The Interest charge domestic International sales corporation aka IC-DISC is an interesting tax solution that many financial advisors that have business owner clients with international sales are completely unaware of. It has greater personal tax planning utility for the business owner.
An IC-DISC is a corporation that receives tax exempt status for federal tax purposes if it is engaged in export sales. Of course, there are many hoops to jump through – (1) At least 95 percent of the export sales must qualify as qualified export receipts. (2) At least 95% of the asset must be qualified export assets (3) The IC-DISC must have only one class of stock and at least 2500 of capital.

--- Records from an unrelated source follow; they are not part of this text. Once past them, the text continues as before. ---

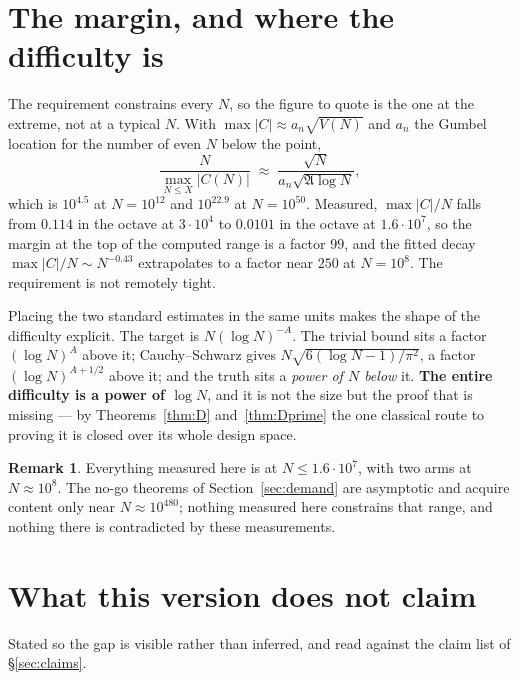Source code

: \documentclass[11pt,a4paper]{article}
\theoremstyle{plain}
\theoremstyle{definition}
\newtheorem{remark}[theorem]{Remark}
\newcommand{\AAA}{\mathfrak{A}}
\begin{document}
\section{The margin, and where the difficulty is}

The requirement constrains every $N$, so the figure to quote is the one
at the extreme, not at a typical $N$. With $\max|C|\approx
a_n\sqrt{V(N)}$ and $a_n$ the Gumbel location for the number of even
$N$ below the point,
\[
  \frac{N}{\max_{N\le X}|C(N)|}\;\approx\;
  \frac{\sqrt N}{a_n\sqrt{\AAA\log N}},
\]
which is $10^{4.5}$ at $N=10^{12}$ and $10^{22.9}$ at $N=10^{50}$.
Measured, $\max|C|/N$ falls from $0.114$ in the octave at
$3\cdot10^4$ to $0.0101$ in the octave at $1.6\cdot10^7$, so the margin
at the top of the computed range is a factor $99$, and the fitted decay
$\max|C|/N \sim N^{-0.43}$ extrapolates to a factor near $250$ at
$N=10^8$. The requirement is not remotely tight.

Placing the two standard estimates in the same units makes the shape of
the difficulty explicit. The target is $N(\log N)^{-A}$. The trivial
bound sits a factor $(\log N)^{A}$ above it; Cauchy--Schwarz gives
$N\sqrt{6(\log N-1)/\pi^2}$, a factor $(\log N)^{A+1/2}$ above it; and
the truth sits a \emph{power of $N$ below} it. \textbf{The entire
difficulty is a power of $\log N$}, and it is not the size but the
proof that is missing --- by Theorems~\ref{thm:D} and~\ref{thm:Dprime}
the one classical route to proving it is closed over its whole design
space.

\begin{remark}
Everything measured here is at $N\le1.6\cdot10^7$, with two arms at
$N\approx10^8$. The no-go theorems of Section~\ref{sec:demand} are
asymptotic and acquire content only near $N\approx10^{480}$; nothing
measured here constrains that range, and nothing there is contradicted
by these measurements.
\end{remark}

\section{What this version does not claim}\label{sec:notclaimed}

Stated so the gap is visible rather than inferred, and read against the
claim list of \S\ref{sec:claims}.
\end{document}
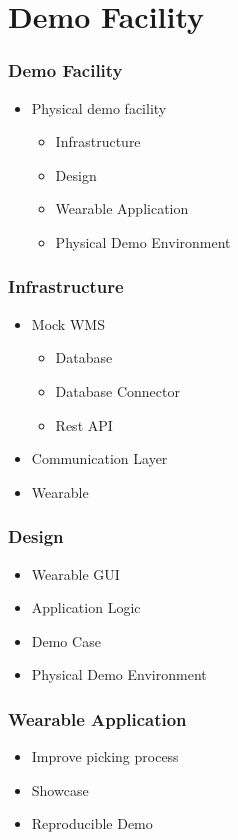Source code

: \section{Demo Facility}
\begin{frame}\frametitle{Demo Facility}
	\begin{itemize}
		\item Physical demo facility
		\begin{itemize}
			\item Infrastructure
			\item Design
			\item Wearable Application
			\item Physical Demo Environment
		\end{itemize}
	\end{itemize}
\end{frame}
\begin{frame}\frametitle{Infrastructure}
\begin{itemize}
	\item Mock WMS
	\begin{itemize}
		\item Database
		\item Database Connector
		\item Rest API
	\end{itemize}
	\item Communication Layer
	\item Wearable	
\end{itemize}
\end{frame}
\begin{frame}\frametitle{Design}
	\begin{itemize}
		\item Wearable GUI
		\item Application Logic
		\item Demo Case
		\item Physical Demo Environment
	\end{itemize}
\end{frame}
\begin{frame}\frametitle{Wearable Application}
	\begin{itemize}
		\item Improve picking process
		\item Showcase
		\item Reproducible Demo
	\end{itemize}
\end{frame}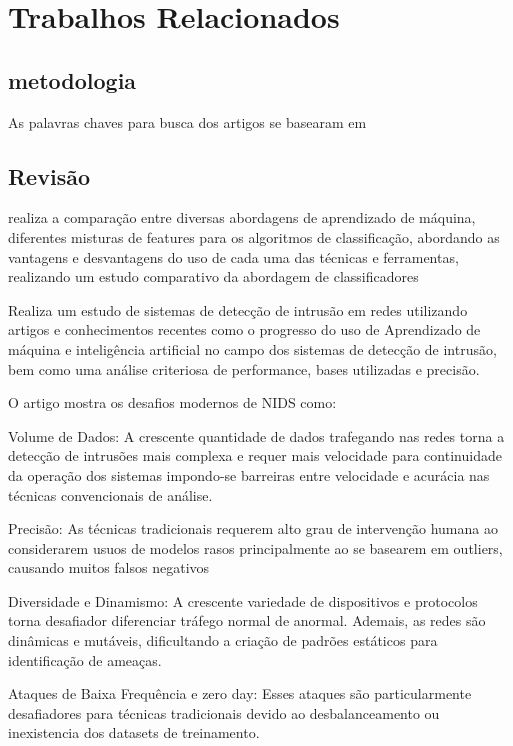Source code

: \documentclass[conference]{IEEEtran}
\begin{document}
\section{Trabalhos Relacionados}

\subsection{metodologia}

  As palavras chaves para busca dos artigos se basearam em 

\subsection{Revisão}


    \cite{1} realiza a comparação entre diversas abordagens de aprendizado de máquina, diferentes misturas de features para os algoritmos de classificação, abordando as  vantagens e desvantagens do uso de cada uma das técnicas e ferramentas, realizando um estudo
    comparativo da abordagem de classificadores

    \cite{2} Realiza um estudo de sistemas de detecção de intrusão em redes utilizando artigos e conhecimentos recentes como o progresso do uso de Aprendizado de máquina e inteligência artificial no campo dos sistemas de detecção de intrusão, bem como uma análise criteriosa de performance, bases utilizadas e precisão.

    \cite{3} O artigo mostra os desafios modernos de NIDS como:

    Volume de Dados: A crescente quantidade de dados trafegando nas redes torna a detecção de intrusões mais complexa e requer mais velocidade para continuidade da operação dos sistemas impondo-se barreiras entre velocidade e acurácia nas técnicas convencionais de análise.
    
    Precisão: As técnicas tradicionais requerem alto grau de intervenção humana ao considerarem usuos de modelos rasos principalmente ao se basearem em outliers, causando muitos falsos negativos
    
    Diversidade e Dinamismo: A crescente variedade de dispositivos e protocolos torna desafiador diferenciar tráfego normal de anormal. Ademais, as redes são dinâmicas e mutáveis, dificultando a criação de padrões estáticos para identificação de ameaças.
    
    Ataques de Baixa Frequência e zero day: Esses ataques são particularmente desafiadores para técnicas tradicionais devido ao desbalanceamento ou inexistencia dos datasets de treinamento.
\end{document}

The IC-DISC acts as a commission agent for the Principal (parent operating company) in its export sales. The operating business is able to take a tax deduction for this commission payment. The IC-DISC can capture the greater of 4 percent of qualified export receipts or 50 percent of combined taxable income. The annual limit is $10 million of qualified export receipts. The annual tax cost is a small toll charge equal to to an interest charge on DISC income based on the T-bill rate. Deferred IC-DISC profits can be reinvested through loans known as Producer Loans back into the operating business. Distributions to the business owner receive qualified dividend treatment – 20 percent. Here is the kicker – several tax court cases have ruled favorably on the ownership of IC-DISC shares within a self-directed Roth IRA.
In summary what I am saying is the following – a business owner with export sales can convert the foreign income into income that can be deferred at a minimal tax cost and distributed as a qualified dividend instead of taxation at ordinary rates. The self-directed Roth IRA converts the dividend income which is all of the income from the IC-DISC into tax-free income. How good is that!
Of course, the devil is always in the details.